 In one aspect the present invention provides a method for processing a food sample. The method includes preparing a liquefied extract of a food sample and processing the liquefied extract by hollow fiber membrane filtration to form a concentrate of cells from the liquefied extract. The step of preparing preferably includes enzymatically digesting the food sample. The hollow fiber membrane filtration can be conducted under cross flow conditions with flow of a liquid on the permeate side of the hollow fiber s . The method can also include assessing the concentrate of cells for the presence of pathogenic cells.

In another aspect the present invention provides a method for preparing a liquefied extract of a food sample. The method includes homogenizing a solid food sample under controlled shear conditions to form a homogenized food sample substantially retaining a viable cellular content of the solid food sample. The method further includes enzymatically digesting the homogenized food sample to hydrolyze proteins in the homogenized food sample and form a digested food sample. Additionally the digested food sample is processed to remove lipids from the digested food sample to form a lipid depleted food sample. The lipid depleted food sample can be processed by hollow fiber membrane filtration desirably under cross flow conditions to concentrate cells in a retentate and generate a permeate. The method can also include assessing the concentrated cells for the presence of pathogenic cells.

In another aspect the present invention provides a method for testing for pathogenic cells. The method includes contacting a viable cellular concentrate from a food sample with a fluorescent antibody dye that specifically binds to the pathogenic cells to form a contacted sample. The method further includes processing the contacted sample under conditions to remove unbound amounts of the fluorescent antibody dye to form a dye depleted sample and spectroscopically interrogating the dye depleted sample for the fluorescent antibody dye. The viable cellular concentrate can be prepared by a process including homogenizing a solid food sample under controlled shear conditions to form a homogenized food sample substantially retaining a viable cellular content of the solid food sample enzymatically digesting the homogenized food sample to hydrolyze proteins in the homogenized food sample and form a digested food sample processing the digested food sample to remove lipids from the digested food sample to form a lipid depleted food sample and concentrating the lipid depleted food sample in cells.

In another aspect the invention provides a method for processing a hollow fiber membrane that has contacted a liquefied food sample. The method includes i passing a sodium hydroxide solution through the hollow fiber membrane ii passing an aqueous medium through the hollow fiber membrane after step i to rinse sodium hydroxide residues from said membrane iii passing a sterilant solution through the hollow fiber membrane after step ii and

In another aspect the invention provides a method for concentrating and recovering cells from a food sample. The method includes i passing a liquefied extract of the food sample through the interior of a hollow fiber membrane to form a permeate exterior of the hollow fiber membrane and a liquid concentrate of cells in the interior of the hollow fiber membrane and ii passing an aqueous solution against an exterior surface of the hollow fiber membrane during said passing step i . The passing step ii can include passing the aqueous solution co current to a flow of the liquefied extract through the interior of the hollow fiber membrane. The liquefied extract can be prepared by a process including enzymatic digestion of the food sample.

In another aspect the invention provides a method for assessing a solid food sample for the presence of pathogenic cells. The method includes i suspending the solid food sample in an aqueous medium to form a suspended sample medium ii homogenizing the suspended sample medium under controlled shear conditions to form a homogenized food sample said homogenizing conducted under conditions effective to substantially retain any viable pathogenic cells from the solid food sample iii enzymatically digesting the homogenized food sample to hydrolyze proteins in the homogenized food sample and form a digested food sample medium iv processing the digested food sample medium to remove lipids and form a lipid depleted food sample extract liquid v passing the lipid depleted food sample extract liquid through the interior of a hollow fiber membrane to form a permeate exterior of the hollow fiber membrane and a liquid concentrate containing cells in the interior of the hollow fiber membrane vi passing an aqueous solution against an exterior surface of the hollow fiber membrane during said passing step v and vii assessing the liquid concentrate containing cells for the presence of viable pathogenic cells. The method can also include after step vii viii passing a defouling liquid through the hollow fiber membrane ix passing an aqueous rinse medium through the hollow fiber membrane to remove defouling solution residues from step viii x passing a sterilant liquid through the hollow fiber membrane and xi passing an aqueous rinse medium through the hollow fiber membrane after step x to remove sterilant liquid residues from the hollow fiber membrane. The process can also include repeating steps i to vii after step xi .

■ **YOUR GOAL**
Every entry above should be given again exactly as shown.

■ **SOLUTION TO THE EXERCISE**
 In one aspect the present invention provides a method for processing a food sample. The method includes preparing a liquefied extract of a food sample and processing the liquefied extract by hollow fiber membrane filtration to form a concentrate of cells from the liquefied extract. The step of preparing preferably includes enzymatically digesting the food sample. The hollow fiber membrane filtration can be conducted under cross flow conditions with flow of a liquid on the permeate side of the hollow fiber s . The method can also include assessing the concentrate of cells for the presence of pathogenic cells.

In another aspect the present invention provides a method for preparing a liquefied extract of a food sample. The method includes homogenizing a solid food sample under controlled shear conditions to form a homogenized food sample substantially retaining a viable cellular content of the solid food sample. The method further includes enzymatically digesting the homogenized food sample to hydrolyze proteins in the homogenized food sample and form a digested food sample. Additionally the digested food sample is processed to remove lipids from the digested food sample to form a lipid depleted food sample. The lipid depleted food sample can be processed by hollow fiber membrane filtration desirably under cross flow conditions to concentrate cells in a retentate and generate a permeate. The method can also include assessing the concentrated cells for the presence of pathogenic cells.

In another aspect the present invention provides a method for testing for pathogenic cells. The method includes contacting a viable cellular concentrate from a food sample with a fluorescent antibody dye that specifically binds to the pathogenic cells to form a contacted sample. The method further includes processing the contacted sample under conditions to remove unbound amounts of the fluorescent antibody dye to form a dye depleted sample and spectroscopically interrogating the dye depleted sample for the fluorescent antibody dye. The viable cellular concentrate can be prepared by a process including homogenizing a solid food sample under controlled shear conditions to form a homogenized food sample substantially retaining a viable cellular content of the solid food sample enzymatically digesting the homogenized food sample to hydrolyze proteins in the homogenized food sample and form a digested food sample processing the digested food sample to remove lipids from the digested food sample to form a lipid depleted food sample and concentrating the lipid depleted food sample in cells.

In another aspect the invention provides a method for processing a hollow fiber membrane that has contacted a liquefied food sample. The method includes i passing a sodium hydroxide solution through the hollow fiber membrane ii passing an aqueous medium through the hollow fiber membrane after step i to rinse sodium hydroxide residues from said membrane iii passing a sterilant solution through the hollow fiber membrane after step ii and

In another aspect the invention provides a method for concentrating and recovering cells from a food sample. The method includes i passing a liquefied extract of the food sample through the interior of a hollow fiber membrane to form a permeate exterior of the hollow fiber membrane and a liquid concentrate of cells in the interior of the hollow fiber membrane and ii passing an aqueous solution against an exterior surface of the hollow fiber membrane during said passing step i . The passing step ii can include passing the aqueous solution co current to a flow of the liquefied extract through the interior of the hollow fiber membrane. The liquefied extract can be prepared by a process including enzymatic digestion of the food sample.

In another aspect the invention provides a method for assessing a solid food sample for the presence of pathogenic cells. The method includes i suspending the solid food sample in an aqueous medium to form a suspended sample medium ii homogenizing the suspended sample medium under controlled shear conditions to form a homogenized food sample said homogenizing conducted under conditions effective to substantially retain any viable pathogenic cells from the solid food sample iii enzymatically digesting the homogenized food sample to hydrolyze proteins in the homogenized food sample and form a digested food sample medium iv processing the digested food sample medium to remove lipids and form a lipid depleted food sample extract liquid v passing the lipid depleted food sample extract liquid through the interior of a hollow fiber membrane to form a permeate exterior of the hollow fiber membrane and a liquid concentrate containing cells in the interior of the hollow fiber membrane vi passing an aqueous solution against an exterior surface of the hollow fiber membrane during said passing step v and vii assessing the liquid concentrate containing cells for the presence of viable pathogenic cells. The method can also include after step vii viii passing a defouling liquid through the hollow fiber membrane ix passing an aqueous rinse medium through the hollow fiber membrane to remove defouling solution residues from step viii x passing a sterilant liquid through the hollow fiber membrane and xi passing an aqueous rinse medium through the hollow fiber membrane after step x to remove sterilant liquid residues from the hollow fiber membrane. The process can also include repeating steps i to vii after step xi .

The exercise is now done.